Некто заходит к ним, оглядывает гуляк,
Подставляет лицо розовеющему востоку.
Но эта зима темна, картина эта темна,
Любит маму маленький Иероним.
Холст — тюрьма ему, и рама — тюрьма,
Свои глаза он приближает к моим,
Шепчет: видишь, скоро у нас Рождество,
На праздник придут Сфумато и Кьяроскуро.
Мальчик рисует картину. Уголь в пальцах его
Выводит нимб над последней неясной фигурой.
***
То ли на этом свете, то ли на том,
Приходил домой, снимал куртку,
Разговаривал с котом.
Пока мне вызывали дурку,
Я всё спрашивал старого своего кота:
— Есть ли на том свете, как на этом, такая же красота,
Чтоб стоять, молчать во весь рот, охреневши?
Он отвечал устало:
— Есть явления, вещи,
Имманентные загробному миру.
Там, например, ты не сможешь продать квартиру,
Потому что квартиры нет, и денег нет.
Вместо них — свет, ошеломляющий свет,
Руки тёплые гладят, белым небом простираются над головой,
И всё тебя слышит, даже камни разговаривают с тобой.

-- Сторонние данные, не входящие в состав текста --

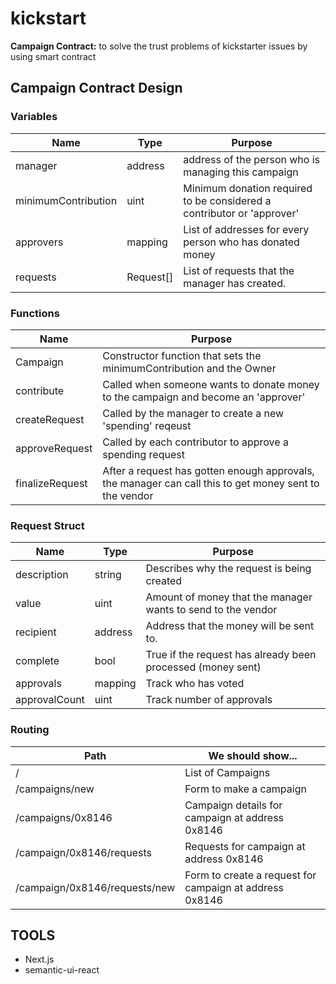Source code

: # kickstart
**Campaign Contract:**
to solve the trust problems of kickstarter issues by using smart contract  

## Campaign Contract Design
### **Variables**
| Name | Type | Purpose |
| --- | --- | --- |
| manager | address | address of the person who is managing this campaign |
| minimumContribution | uint | Minimum donation required to be considered a contributor or 'approver' |
| approvers | mapping | List of addresses for every person who has donated money |
| requests | Request[] | List of requests that the manager has created. | 

### **Functions**
| Name | Purpose |
| --- | --- |
| Campaign | Constructor function that sets the minimumContribution and the Owner |
| contribute | Called when someone wants to donate money to the campaign and become an 'approver' |
| createRequest | Called by the manager to create a new 'spending' reqeust |
| approveRequest | Called by each contributor to approve a spending request |
| finalizeRequest | After a request has gotten enough approvals, the manager can call this to get money sent to the vendor | 

### Request Struct
| Name | Type | Purpose |
| --- | --- | --- |
| description | string | Describes why the request is being created |
| value | uint | Amount of money that the manager wants to send to the vendor |
| recipient | address | Address that the money will be sent to. |
| complete | bool | True if the request has already been processed (money sent) |
| approvals | mapping | Track who has voted |
| approvalCount | uint | Track number of approvals |

### Routing
| Path | We should show... |
| --- | --- |
| / | List of Campaigns |
| /campaigns/new | Form to make a campaign |
| /campaigns/0x8146 | Campaign details for campaign at address 0x8146 |
| /campaign/0x8146/requests | Requests for campaign at address 0x8146 |
| /campaign/0x8146/requests/new | Form to create a request for campaign at address 0x8146 | 

## TOOLS
- Next.js
- semantic-ui-react
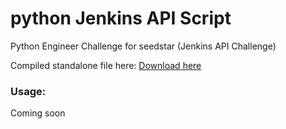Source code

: # python Jenkins API Script
Python Engineer Challenge for seedstar (Jenkins API Challenge)

Compiled standalone file here: [Download here](https://drive.google.com/file/d/0B769bsBbbNKCaU5MNERpcU11MTQ/view?usp=sharing)

### Usage:

Coming soon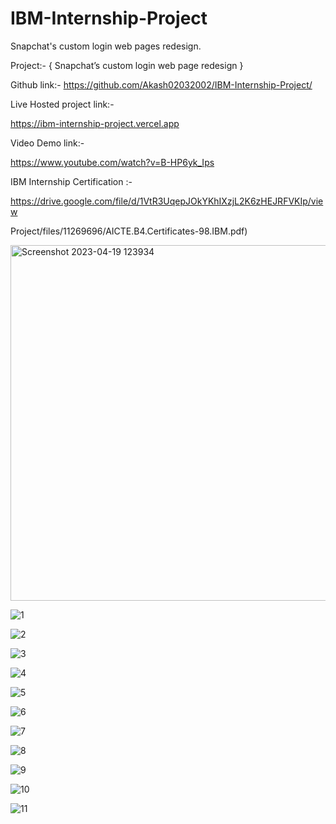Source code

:# IBM-Internship-Project

Snapchat's custom login web pages redesign.

Project:- { Snapchat’s custom login web page redesign }

Github link:-  https://github.com/Akash02032002/IBM-Internship-Project/

Live Hosted project link:-

https://ibm-internship-project.vercel.app

Video Demo link:-

https://www.youtube.com/watch?v=B-HP6yk_Ips

IBM Internship Certification :-

https://drive.google.com/file/d/1VtR3UqepJOkYKhIXzjL2K6zHEJRFVKIp/view


Project/files/11269696/AICTE.B4.Certificates-98.IBM.pdf)


<img width="569" alt="Screenshot 2023-04-19 123934" src="https://user-images.githubusercontent.com/84145371/232996618-953a9e5a-04af-4d1e-a904-e3266ab4de6d.png">


![1](https://user-images.githubusercontent.com/84145371/226921505-0e240fc1-10b8-44bb-a7f5-b3bccfe691ce.jpg)

![2](https://user-images.githubusercontent.com/84145371/226899554-15dbab1e-1ea3-4a63-8a3a-1a94328d1fc4.jpg)

![3](https://user-images.githubusercontent.com/84145371/226899589-6e73c070-4814-487e-9899-4504bbaf6f82.jpg)

![4](https://user-images.githubusercontent.com/84145371/226899650-fbfe5ed5-d35b-44ce-b09e-9d108afa7415.jpg)

![5](https://user-images.githubusercontent.com/84145371/226899707-565d9610-63f6-44c1-a9f9-a9867d685b03.jpg)

![6](https://user-images.githubusercontent.com/84145371/226899740-9c5b3dfb-549c-43b3-8486-ee78a9a83096.jpg)

![7](https://user-images.githubusercontent.com/84145371/226899782-92203228-721e-4543-8fc4-a168cb516df8.jpg)

![8](https://user-images.githubusercontent.com/84145371/226899825-c27f9716-4491-403b-bc9d-9427e4402abf.jpg)

![9](https://user-images.githubusercontent.com/84145371/226899985-dafee70f-ec85-4b7a-9601-cbd7e7ec387f.jpg)

![10](https://user-images.githubusercontent.com/84145371/226900070-f6a76a4e-5d4b-4590-a037-8541ad114de3.jpg)

![11](https://user-images.githubusercontent.com/84145371/226921772-63a7aecf-4d30-4984-97e1-41e2ba311b1c.jpg)

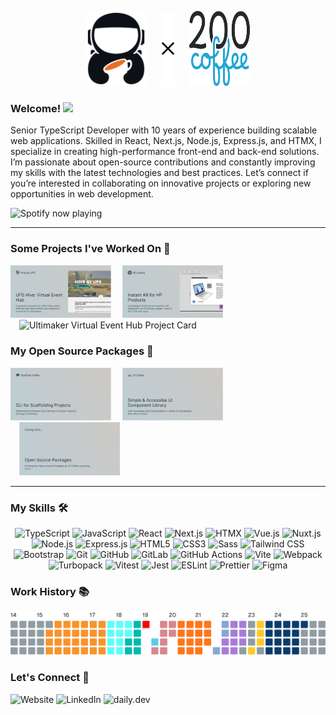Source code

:<p align="center">
   <picture>
      <source media="(prefers-color-scheme: dark)" srcset="./assets/jp-coffee-branding-dark.svg" height="120" width="97">
      <img src="./assets/jp-coffee-branding-light.svg" alt="JP.Coffee Logo" height="120" width="97">
   </picture>
   <picture>
      <source media="(prefers-color-scheme: dark)" srcset="./assets/times-dark.svg" height="120" width="20">
      <img src="./assets/times-light.svg" alt="X Icon" height="120" width="20" style="margin: 0 20px">
   </picture>
   <picture>
      <source media="(prefers-color-scheme: dark)" srcset="./assets/200-coffee-branding-dark.svg" height="120" width="97">
      <img src="./assets/200-coffee-branding-light.svg" alt="JP.Coffee Logo" height="120" width="97">
   </picture>
</p>

<h3>
   Welcome! <img src="https://media.giphy.com/media/hvRJCLFzcasrR4ia7z/giphy.gif" width="28">
</h3>

Senior TypeScript Developer with 10 years of experience building scalable web applications. Skilled in React, Next.js, Node.js, Express.js, and HTMX, I specialize in creating high-performance front-end and back-end solutions. I’m passionate about open-source contributions and constantly improving my skills with the latest technologies and best practices. Let’s connect if you’re interested in collaborating on innovative projects or exploring new opportunities in web development.

<img src="https://spotify-github-profile.kittinanx.com/api/view?uid=31iisadcqke5h2hlg5ptghquj36e&cover_image=true&theme=natemoo-re&bar_color_cover=true&bar_color=0ab404" alt="Spotify now playing">

---

### Some Projects I've Worked On 🚀

<p>
   <a
      href="https://jp.coffee"
      target="_blank"
      rel="noopener noreferrer"
      aria-expanded="false"
      aria-label="Link to JP.Coffee"
      title="JP.Coffee"
      style="text-decoration: none"
  >
      <picture>
         <source media="(prefers-color-scheme: dark)" srcset="./assets/projects/hive-by-ups-dark.svg" width="32%">
         <img src="./assets/projects/hive-by-ups-light.svg" alt="Hive by UPS Project Card" width="32%">
      </picture>
   </a>
   <a
    href="https://jp.coffee"
    target="_blank"
    rel="noopener noreferrer"
    aria-expanded="false"
    aria-label="Link to JP.Coffee"
    title="JP.Coffee"
    style="text-decoration: none"
  >
      <picture>
         <source media="(prefers-color-scheme: dark)" srcset="./assets/projects/hp-ar-library-dark.svg" width="32%">
         <img src="./assets/projects/hp-ar-library-light.svg" alt="HP AR Library Project Card" width="32%" style="margin-left: 14px">
      </picture>
   </a>
   <a
    href="https://jp.coffee"
    target="_blank"
    rel="noopener noreferrer"
    aria-expanded="false"
    aria-label="Link to JP.Coffee"
    title="JP.Coffee"
    style="text-decoration: none"
  >
      <picture>
         <source media="(prefers-color-scheme: dark)" srcset="./assets/projects/ultimaker-virtual-event-hub-dark.svg" width="32%">
         <img src="./assets/projects/ultimaker-virtual-event-hub-light.svg" alt="Ultimaker Virtual Event Hub Project Card" width="32%" style="margin-left: 14px">
      </picture>
   </a>
</p>

### My Open Source Packages 🌟

<p>
  <a
    href="https://github.com/200-coffee/scaffold.coffee"
    target="_blank"
    rel="noopener noreferrer"
    aria-expanded="false"
    aria-label="Link to JP.Coffee"
    title="JP.Coffee"
    style="text-decoration: none"
  >
    <picture>
      <source
         media="(prefers-color-scheme: dark)"
         srcset="./assets/packages/scaffold-coffee-dark.svg"
         width="32%"
      >
      <img src="./assets/packages/scaffold-coffee-light.svg" alt="Scaffold Coffee Package Card" width="32%">
    </picture>
  </a>
  <a
    href="https://github.com/200-coffee/ui.coffee"
    target="_blank"
    rel="noopener noreferrer"
    aria-expanded="false"
    aria-label="Link to JP.Coffee"
    title="JP.Coffee"
    style="text-decoration: none"
   >
      <picture>
         <source
            media="(prefers-color-scheme: dark)"
            srcset="./assets/packages/ui-coffee-dark.svg"
            width="32%"
         >
         <img src="./assets/packages/ui-coffee-light.svg" alt="UI Coffee Package Card" width="32%" style="margin-left: 14px">
      </picture>
   </a>
   <picture>
      <source
         media="(prefers-color-scheme: dark)"
         srcset="./assets/packages/coming-soon-dark.svg"
         width="32%"
      >
      <img src="./assets/packages/coming-soon-light.svg" alt="Coming Soon Package Card" width="32%" style="margin-left: 14px">
   </picture>  
</p>

---

### My Skills 🛠️

<p align="center">
  <img src="https://img.shields.io/badge/TypeScript-007ACC?style=for-the-badge&logo=typescript&logoColor=white" alt="TypeScript">
   <img src="https://img.shields.io/badge/JavaScript-F7DF1E?style=for-the-badge&logo=javascript&logoColor=black" alt="JavaScript">
   <img src="https://img.shields.io/badge/React-61DAFB?style=for-the-badge&logo=react&logoColor=black" alt="React">
   <img src="https://img.shields.io/badge/Next.js-000000?style=for-the-badge&logo=nextdotjs&logoColor=white" alt="Next.js">
   <img src="https://img.shields.io/badge/HTMX-0C4B33?style=for-the-badge&logo=htmx&logoColor=white" alt="HTMX">
   <img src="https://img.shields.io/badge/Vue.js-4FC08D?style=for-the-badge&logo=vuedotjs&logoColor=white" alt="Vue.js">
   <img src="https://img.shields.io/badge/Nuxt.js-00DC82?style=for-the-badge&logo=nuxtdotjs&logoColor=white" alt="Nuxt.js">
   <img src="https://img.shields.io/badge/Node.js-339933?style=for-the-badge&logo=nodedotjs&logoColor=white" alt="Node.js">
   <img src="https://img.shields.io/badge/Express.js-000000?style=for-the-badge&logo=express&logoColor=white" alt="Express.js">
   <img src="https://img.shields.io/badge/HTML5-E34F26?style=for-the-badge&logo=html5&logoColor=white" alt="HTML5">
   <img src="https://img.shields.io/badge/CSS3-1572B6?style=for-the-badge&logo=css3&logoColor=white" alt="CSS3">
   <img src="https://img.shields.io/badge/Sass-CC6699?style=for-the-badge&logo=sass&logoColor=white" alt="Sass">
   <img src="https://img.shields.io/badge/Tailwind CSS-38B2AC?style=for-the-badge&logo=tailwindcss&logoColor=white" alt="Tailwind CSS">
   <img src="https://img.shields.io/badge/Bootstrap-7952B3?style=for-the-badge&logo=bootstrap&logoColor=white" alt="Bootstrap">
   <img src="https://img.shields.io/badge/Git-F05032?style=for-the-badge&logo=git&logoColor=white" alt="Git">
   <img src="https://img.shields.io/badge/GitHub-181717?style=for-the-badge&logo=github&logoColor=white" alt="GitHub">
   <img src="https://img.shields.io/badge/GitLab-FC6D26?style=for-the-badge&logo=gitlab&logoColor=white" alt="GitLab">
   <img src="https://img.shields.io/badge/GitHub Actions-2088FF?style=for-the-badge&logo=githubactions&logoColor=white" alt="GitHub Actions">
   <img src="https://img.shields.io/badge/Vite-646CFF?style=for-the-badge&logo=vite&logoColor=white" alt="Vite">
   <img src="https://img.shields.io/badge/Webpack-8DD6F9?style=for-the-badge&logo=webpack&logoColor=black" alt="Webpack">
   <img src="https://img.shields.io/badge/Turbopack-0096FF?style=for-the-badge&logo=turbopack&logoColor=white" alt="Turbopack">
   <img src="https://img.shields.io/badge/Vitest-6E9F18?style=for-the-badge&logo=vitest&logoColor=white" alt="Vitest">
   <img src="https://img.shields.io/badge/Jest-C21325?style=for-the-badge&logo=jest&logoColor=white" alt="Jest">
   <img src="https://img.shields.io/badge/ESLint-4B32C3?style=for-the-badge&logo=eslint&logoColor=white" alt="ESLint">
   <img src="https://img.shields.io/badge/Prettier-F7B93E?style=for-the-badge&logo=prettier&logoColor=black" alt="Prettier">
   <img src="https://img.shields.io/badge/Figma-F24E1E?style=for-the-badge&logo=figma&logoColor=white" alt="Figma">
</p>

### Work History 📚

<p>
  <a
    href="https://jp.coffee"
    target="_blank"
    rel="noopener noreferrer"
    aria-expanded="false"
    aria-label="Link to JP.Coffee"
    title="JP.Coffee"
    style="text-decoration: none"
  >
    <picture>
      <source
         media="(prefers-color-scheme: dark)"
         srcset="./assets/work-history-dark.svg"
         width="100%"
      >
      <img src="./assets/work-history-light.svg" alt="JP.Coffee Work History in GitHub Style" width="100%">
    </picture>
  </a>
</p>

### Let's Connect 🤝

<p>
  <a
    href="https://jp.coffee"
    target="_blank"
    rel="noopener noreferrer"
    aria-expanded="false"
    aria-label="Link to JP.Coffee"
    title="JP.Coffee"
    style="text-decoration: none"
  >
      <img src="https://img.shields.io/badge/Website-000000?style=for-the-badge&logo=googlechrome&logoColor=white" alt="Website">
  </a>
   <a
      href="https://linkedin.com/in/jpcoffee"
      target="_blank"
      rel="noopener noreferrer"
      aria-expanded="false"
      aria-label="Link to LinkedIn"
      title="LinkedIn"
      style="text-decoration: none"
   >
      <img src="https://img.shields.io/badge/LinkedIn-0077B5?style=for-the-badge&logo=linkedin&logoColor=white" alt="LinkedIn">
   </a>
   <a
      href="https://daily.dev/jpcoffee"
      target="_blank"
      rel="noopener noreferrer"
      aria-expanded="false"
      aria-label="Link to daily.dev"
      title="daily.dev"
      style="text-decoration: none"
   >
      <img src="https://img.shields.io/badge/daily.dev-100000?style=for-the-badge&logo=dailydotdev&logoColor=white" alt="daily.dev">
   </a>
</a>
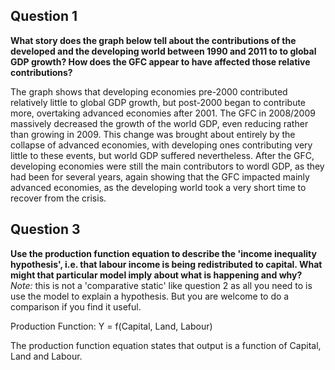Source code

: ## Question 1
**What story does the graph below tell about the contributions of the developed and the developing world between 1990 and 2011 to to global GDP growth? How does the GFC appear to have affected those relative contributions?**

The graph shows that developing economies pre-2000 contributed relatively little to global GDP growth, but post-2000 began to contribute more, overtaking advanced economies after 2001. The GFC in 2008/2009 massively decreased the growth of the world GDP, even reducing rather than growing in 2009. This change was brought about entirely by the collapse of advanced economies, with developing ones contributing very little to these events, but world GDP suffered nevertheless. After the GFC, developing economies were still the main contributors to wordl GDP, as they had been for several years, again showing that the GFC impacted mainly advanced economies, as the developing world took a very short time to recover from the crisis.


## Question 3
**Use the production function equation to describe the 'income inequality hypothesis', i.e. that labour income is being redistributed to capital. What might that particular model imply about what is happening and why?**
*Note:* this is not a 'comparative static' like question 2 as all you need to is use the model to explain a hypothesis. But you are welcome to do a comparison if you find it useful.

Production Function: Y = f(Capital, Land, Labour)

The production function equation states that output is a function of Capital, Land and Labour.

Травы ложатся под ноги, затягивают твой след,
И всякий пойманный воробей твердит мне, что смерти нет.
Кот встал, потянулся, задней лапой потряс.
Поглядел на меня, на врачей приехавших, на заветренную еду:
— Я был там уже восемь раз,
Хошь, на девятый я и тебя проведу?
***
Смотри, Бог призывает палые листья,
Камни завораживает, уговаривает водой.
История — пистолет, а время — всего лишь выстрел,
Прозвучавший рядом с твоей головой, с моей головой.
Ты говоришь, это время темно и серо,
Темно и серо, огонь и сера, поэты слепнут.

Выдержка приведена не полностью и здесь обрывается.